Look through the records below and collect all lines that hold the string "getTVShows".

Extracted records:
=====

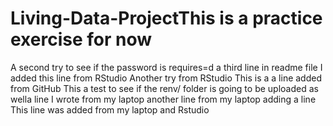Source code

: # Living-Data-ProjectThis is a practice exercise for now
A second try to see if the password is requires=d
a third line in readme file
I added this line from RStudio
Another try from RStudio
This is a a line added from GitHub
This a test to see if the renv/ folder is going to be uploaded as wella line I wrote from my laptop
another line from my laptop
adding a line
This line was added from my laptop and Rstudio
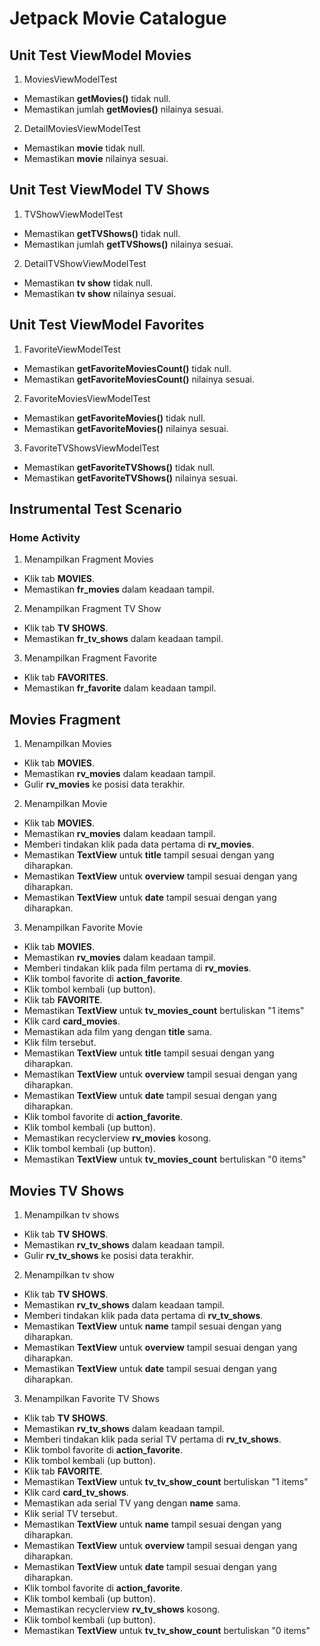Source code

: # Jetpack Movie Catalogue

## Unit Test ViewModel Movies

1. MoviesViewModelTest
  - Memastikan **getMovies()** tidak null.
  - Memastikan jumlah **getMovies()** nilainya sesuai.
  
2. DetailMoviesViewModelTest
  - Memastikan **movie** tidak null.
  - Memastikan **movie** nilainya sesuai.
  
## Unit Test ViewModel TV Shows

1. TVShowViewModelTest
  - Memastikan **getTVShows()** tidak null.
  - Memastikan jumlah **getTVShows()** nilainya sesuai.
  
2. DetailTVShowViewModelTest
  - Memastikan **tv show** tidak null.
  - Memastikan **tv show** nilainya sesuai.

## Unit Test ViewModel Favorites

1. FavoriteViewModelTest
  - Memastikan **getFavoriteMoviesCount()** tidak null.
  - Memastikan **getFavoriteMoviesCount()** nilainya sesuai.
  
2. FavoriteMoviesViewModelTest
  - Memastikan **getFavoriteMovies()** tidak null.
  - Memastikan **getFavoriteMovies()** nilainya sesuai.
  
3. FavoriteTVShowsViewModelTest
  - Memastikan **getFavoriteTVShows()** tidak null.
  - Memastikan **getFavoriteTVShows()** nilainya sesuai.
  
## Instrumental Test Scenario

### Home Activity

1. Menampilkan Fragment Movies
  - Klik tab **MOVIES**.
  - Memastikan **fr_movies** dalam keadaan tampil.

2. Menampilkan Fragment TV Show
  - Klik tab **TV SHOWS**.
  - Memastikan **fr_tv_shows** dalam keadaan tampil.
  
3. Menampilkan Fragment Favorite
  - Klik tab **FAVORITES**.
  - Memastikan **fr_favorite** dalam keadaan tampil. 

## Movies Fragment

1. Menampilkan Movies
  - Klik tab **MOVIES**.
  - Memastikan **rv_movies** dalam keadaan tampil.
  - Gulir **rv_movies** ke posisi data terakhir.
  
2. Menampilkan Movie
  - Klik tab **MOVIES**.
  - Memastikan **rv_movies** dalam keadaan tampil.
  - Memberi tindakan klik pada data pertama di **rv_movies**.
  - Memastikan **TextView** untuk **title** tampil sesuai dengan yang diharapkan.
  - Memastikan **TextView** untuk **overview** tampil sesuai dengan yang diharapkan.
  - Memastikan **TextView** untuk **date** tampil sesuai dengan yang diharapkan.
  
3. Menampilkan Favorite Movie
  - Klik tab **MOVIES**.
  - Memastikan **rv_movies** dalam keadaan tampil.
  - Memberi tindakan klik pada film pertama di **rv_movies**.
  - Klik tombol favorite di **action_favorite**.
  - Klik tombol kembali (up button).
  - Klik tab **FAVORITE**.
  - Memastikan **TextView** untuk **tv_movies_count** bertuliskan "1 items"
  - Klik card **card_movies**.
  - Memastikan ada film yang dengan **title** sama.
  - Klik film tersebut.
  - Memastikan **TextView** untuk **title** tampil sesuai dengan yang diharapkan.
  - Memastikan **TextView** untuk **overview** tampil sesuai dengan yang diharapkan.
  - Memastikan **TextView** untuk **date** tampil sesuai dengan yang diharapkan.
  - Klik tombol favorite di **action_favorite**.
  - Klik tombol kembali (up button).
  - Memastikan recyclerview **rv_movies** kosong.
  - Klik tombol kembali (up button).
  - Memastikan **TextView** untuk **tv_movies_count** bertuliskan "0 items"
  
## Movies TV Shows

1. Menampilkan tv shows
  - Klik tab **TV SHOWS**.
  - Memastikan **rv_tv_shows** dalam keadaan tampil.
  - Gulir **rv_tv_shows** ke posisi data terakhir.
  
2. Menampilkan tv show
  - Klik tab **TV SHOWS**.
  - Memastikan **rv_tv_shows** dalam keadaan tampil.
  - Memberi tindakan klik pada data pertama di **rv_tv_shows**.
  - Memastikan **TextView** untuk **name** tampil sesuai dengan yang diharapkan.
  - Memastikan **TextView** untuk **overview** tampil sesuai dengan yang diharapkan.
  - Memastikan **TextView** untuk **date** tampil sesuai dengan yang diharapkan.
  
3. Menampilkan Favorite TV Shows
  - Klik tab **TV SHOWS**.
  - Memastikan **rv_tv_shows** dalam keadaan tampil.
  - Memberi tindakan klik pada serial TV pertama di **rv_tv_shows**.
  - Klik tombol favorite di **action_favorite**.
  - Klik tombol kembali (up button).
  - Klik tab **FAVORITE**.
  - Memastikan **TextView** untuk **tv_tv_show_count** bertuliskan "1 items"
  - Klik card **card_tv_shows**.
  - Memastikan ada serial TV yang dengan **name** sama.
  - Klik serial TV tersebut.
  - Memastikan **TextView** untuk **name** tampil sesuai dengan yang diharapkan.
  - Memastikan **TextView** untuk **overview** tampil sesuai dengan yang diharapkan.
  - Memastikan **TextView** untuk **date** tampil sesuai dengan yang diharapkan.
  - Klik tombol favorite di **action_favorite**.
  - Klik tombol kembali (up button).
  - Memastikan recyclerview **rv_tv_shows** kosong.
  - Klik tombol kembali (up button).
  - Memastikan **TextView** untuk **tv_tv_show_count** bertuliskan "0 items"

=====

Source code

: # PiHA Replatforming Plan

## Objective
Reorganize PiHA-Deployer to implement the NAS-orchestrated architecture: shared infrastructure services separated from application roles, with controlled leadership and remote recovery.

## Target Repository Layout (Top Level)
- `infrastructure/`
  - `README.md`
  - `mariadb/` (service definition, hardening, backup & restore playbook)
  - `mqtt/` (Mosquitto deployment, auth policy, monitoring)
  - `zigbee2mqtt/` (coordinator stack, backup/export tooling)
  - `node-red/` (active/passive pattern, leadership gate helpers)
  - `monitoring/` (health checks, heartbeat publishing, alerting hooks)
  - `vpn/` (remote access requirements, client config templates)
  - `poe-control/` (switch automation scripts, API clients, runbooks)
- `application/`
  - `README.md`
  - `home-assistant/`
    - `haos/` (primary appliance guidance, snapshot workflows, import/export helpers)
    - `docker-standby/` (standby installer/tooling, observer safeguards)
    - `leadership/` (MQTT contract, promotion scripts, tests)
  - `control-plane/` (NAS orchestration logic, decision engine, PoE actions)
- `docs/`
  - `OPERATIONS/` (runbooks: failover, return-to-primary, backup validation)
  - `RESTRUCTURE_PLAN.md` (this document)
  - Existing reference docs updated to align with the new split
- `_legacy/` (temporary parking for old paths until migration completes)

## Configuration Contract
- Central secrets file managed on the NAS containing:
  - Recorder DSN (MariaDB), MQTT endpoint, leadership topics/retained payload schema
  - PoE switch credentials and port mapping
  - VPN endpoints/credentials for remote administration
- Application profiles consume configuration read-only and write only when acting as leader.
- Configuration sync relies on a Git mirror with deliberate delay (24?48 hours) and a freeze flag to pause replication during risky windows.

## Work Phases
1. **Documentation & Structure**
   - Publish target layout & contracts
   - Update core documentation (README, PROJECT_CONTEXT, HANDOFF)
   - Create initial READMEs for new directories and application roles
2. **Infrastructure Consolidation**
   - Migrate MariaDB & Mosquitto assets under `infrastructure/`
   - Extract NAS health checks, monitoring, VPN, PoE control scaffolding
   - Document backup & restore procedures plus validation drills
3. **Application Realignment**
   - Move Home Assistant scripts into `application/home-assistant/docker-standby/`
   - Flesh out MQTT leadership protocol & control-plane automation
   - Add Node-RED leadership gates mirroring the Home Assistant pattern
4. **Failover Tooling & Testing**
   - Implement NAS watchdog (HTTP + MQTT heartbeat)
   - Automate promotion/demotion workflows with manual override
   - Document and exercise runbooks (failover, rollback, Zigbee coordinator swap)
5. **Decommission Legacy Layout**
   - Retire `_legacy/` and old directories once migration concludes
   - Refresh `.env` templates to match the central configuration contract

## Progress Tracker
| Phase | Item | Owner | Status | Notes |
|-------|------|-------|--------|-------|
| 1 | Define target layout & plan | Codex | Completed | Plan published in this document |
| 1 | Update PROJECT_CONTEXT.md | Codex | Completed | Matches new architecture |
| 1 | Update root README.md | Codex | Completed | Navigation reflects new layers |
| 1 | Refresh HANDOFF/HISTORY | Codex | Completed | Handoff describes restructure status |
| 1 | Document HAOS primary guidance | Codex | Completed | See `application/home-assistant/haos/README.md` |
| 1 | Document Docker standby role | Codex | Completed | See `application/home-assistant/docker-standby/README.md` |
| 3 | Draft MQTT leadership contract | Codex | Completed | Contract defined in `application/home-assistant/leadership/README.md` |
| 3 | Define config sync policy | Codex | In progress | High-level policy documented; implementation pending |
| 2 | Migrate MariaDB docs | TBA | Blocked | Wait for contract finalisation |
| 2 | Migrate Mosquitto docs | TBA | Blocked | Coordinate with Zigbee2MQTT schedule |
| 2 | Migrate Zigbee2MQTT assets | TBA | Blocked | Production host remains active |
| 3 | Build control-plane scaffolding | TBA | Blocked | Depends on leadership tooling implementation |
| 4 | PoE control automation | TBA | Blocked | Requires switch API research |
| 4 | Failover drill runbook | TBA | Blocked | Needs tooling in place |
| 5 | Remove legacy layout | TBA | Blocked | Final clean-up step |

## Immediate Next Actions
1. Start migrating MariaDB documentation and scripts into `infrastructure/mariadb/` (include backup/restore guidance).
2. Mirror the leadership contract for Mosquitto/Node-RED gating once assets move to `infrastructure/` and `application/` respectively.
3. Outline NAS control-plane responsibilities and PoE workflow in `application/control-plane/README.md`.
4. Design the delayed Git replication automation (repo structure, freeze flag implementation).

=====

--- EXERCISE RESULT ---
  - Memastikan **getTVShows()** tidak null.
  - Memastikan jumlah **getTVShows()** nilainya sesuai.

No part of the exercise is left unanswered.